YOUR TASK:
Copy the records below without altering a single word.

DATASET ENTRIES:
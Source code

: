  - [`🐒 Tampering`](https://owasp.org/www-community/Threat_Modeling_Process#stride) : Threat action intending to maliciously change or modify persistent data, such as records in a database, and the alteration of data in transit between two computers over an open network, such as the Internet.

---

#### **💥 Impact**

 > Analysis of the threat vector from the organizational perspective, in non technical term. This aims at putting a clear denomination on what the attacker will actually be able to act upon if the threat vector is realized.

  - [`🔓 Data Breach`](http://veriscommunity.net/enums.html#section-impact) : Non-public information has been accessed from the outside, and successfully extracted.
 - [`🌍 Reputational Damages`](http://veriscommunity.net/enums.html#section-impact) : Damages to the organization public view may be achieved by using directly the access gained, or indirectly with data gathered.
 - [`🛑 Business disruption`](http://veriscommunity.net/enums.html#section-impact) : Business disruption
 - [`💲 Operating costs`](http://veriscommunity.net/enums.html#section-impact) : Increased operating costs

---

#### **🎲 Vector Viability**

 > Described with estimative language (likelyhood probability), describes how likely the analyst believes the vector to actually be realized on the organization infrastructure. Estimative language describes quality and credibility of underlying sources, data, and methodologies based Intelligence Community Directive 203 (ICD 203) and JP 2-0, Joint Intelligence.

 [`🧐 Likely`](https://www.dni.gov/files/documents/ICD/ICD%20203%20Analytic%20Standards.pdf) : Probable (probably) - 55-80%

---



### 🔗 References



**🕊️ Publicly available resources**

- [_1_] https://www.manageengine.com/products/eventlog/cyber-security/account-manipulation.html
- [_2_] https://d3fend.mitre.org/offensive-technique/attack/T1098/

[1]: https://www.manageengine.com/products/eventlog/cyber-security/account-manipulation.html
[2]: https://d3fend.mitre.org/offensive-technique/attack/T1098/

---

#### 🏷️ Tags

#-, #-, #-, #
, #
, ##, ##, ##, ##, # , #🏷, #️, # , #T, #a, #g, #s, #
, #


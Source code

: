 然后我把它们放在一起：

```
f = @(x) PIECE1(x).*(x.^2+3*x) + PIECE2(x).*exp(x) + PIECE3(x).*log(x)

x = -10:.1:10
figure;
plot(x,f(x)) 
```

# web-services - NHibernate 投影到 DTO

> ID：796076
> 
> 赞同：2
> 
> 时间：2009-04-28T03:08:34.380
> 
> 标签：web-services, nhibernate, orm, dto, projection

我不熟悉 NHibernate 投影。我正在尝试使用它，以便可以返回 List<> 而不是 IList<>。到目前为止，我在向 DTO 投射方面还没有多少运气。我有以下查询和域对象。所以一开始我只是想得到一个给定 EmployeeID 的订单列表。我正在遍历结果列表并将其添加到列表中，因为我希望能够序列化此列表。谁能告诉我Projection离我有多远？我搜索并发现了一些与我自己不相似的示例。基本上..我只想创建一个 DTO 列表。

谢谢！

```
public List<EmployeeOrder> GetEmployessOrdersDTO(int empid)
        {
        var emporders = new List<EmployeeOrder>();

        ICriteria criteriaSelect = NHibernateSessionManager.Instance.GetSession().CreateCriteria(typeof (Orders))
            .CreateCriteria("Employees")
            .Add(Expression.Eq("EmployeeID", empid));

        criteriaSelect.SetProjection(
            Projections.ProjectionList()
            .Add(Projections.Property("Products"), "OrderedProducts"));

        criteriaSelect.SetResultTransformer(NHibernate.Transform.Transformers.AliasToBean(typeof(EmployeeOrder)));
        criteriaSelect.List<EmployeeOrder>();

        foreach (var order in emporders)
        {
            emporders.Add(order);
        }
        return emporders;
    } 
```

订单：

SOLVED PROBLEM:
Source code

:  - [`🐒 Tampering`](https://owasp.org/www-community/Threat_Modeling_Process#stride) : Threat action intending to maliciously change or modify persistent data, such as records in a database, and the alteration of data in transit between two computers over an open network, such as the Internet.

---

#### **💥 Impact**

 > Analysis of the threat vector from the organizational perspective, in non technical term. This aims at putting a clear denomination on what the attacker will actually be able to act upon if the threat vector is realized.

  - [`🔓 Data Breach`](http://veriscommunity.net/enums.html#section-impact) : Non-public information has been accessed from the outside, and successfully extracted.
 - [`🌍 Reputational Damages`](http://veriscommunity.net/enums.html#section-impact) : Damages to the organization public view may be achieved by using directly the access gained, or indirectly with data gathered.
 - [`🛑 Business disruption`](http://veriscommunity.net/enums.html#section-impact) : Business disruption
 - [`💲 Operating costs`](http://veriscommunity.net/enums.html#section-impact) : Increased operating costs

---

#### **🎲 Vector Viability**

 > Described with estimative language (likelyhood probability), describes how likely the analyst believes the vector to actually be realized on the organization infrastructure. Estimative language describes quality and credibility of underlying sources, data, and methodologies based Intelligence Community Directive 203 (ICD 203) and JP 2-0, Joint Intelligence.

 [`🧐 Likely`](https://www.dni.gov/files/documents/ICD/ICD%20203%20Analytic%20Standards.pdf) : Probable (probably) - 55-80%

---



### 🔗 References



**🕊️ Publicly available resources**

- [_1_] https://www.manageengine.com/products/eventlog/cyber-security/account-manipulation.html
- [_2_] https://d3fend.mitre.org/offensive-technique/attack/T1098/

[1]: https://www.manageengine.com/products/eventlog/cyber-security/account-manipulation.html
[2]: https://d3fend.mitre.org/offensive-technique/attack/T1098/

---

#### 🏷️ Tags

#-, #-, #-, #
, #
, ##, ##, ##, ##, # , #🏷, #️, # , #T, #a, #g, #s, #
, #


Source code

: 然后我把它们放在一起：

```
f = @(x) PIECE1(x).*(x.^2+3*x) + PIECE2(x).*exp(x) + PIECE3(x).*log(x)

x = -10:.1:10
figure;
plot(x,f(x)) 
```

# web-services - NHibernate 投影到 DTO

> ID：796076
> 
> 赞同：2
> 
> 时间：2009-04-28T03:08:34.380
> 
> 标签：web-services, nhibernate, orm, dto, projection

我不熟悉 NHibernate 投影。我正在尝试使用它，以便可以返回 List<> 而不是 IList<>。到目前为止，我在向 DTO 投射方面还没有多少运气。我有以下查询和域对象。所以一开始我只是想得到一个给定 EmployeeID 的订单列表。我正在遍历结果列表并将其添加到列表中，因为我希望能够序列化此列表。谁能告诉我Projection离我有多远？我搜索并发现了一些与我自己不相似的示例。基本上..我只想创建一个 DTO 列表。

谢谢！

```
public List<EmployeeOrder> GetEmployessOrdersDTO(int empid)
        {
        var emporders = new List<EmployeeOrder>();

        ICriteria criteriaSelect = NHibernateSessionManager.Instance.GetSession().CreateCriteria(typeof (Orders))
            .CreateCriteria("Employees")
            .Add(Expression.Eq("EmployeeID", empid));

        criteriaSelect.SetProjection(
            Projections.ProjectionList()
            .Add(Projections.Property("Products"), "OrderedProducts"));

        criteriaSelect.SetResultTransformer(NHibernate.Transform.Transformers.AliasToBean(typeof(EmployeeOrder)));
        criteriaSelect.List<EmployeeOrder>();

        foreach (var order in emporders)
        {
            emporders.Add(order);
        }
        return emporders;
    } 
```

订单：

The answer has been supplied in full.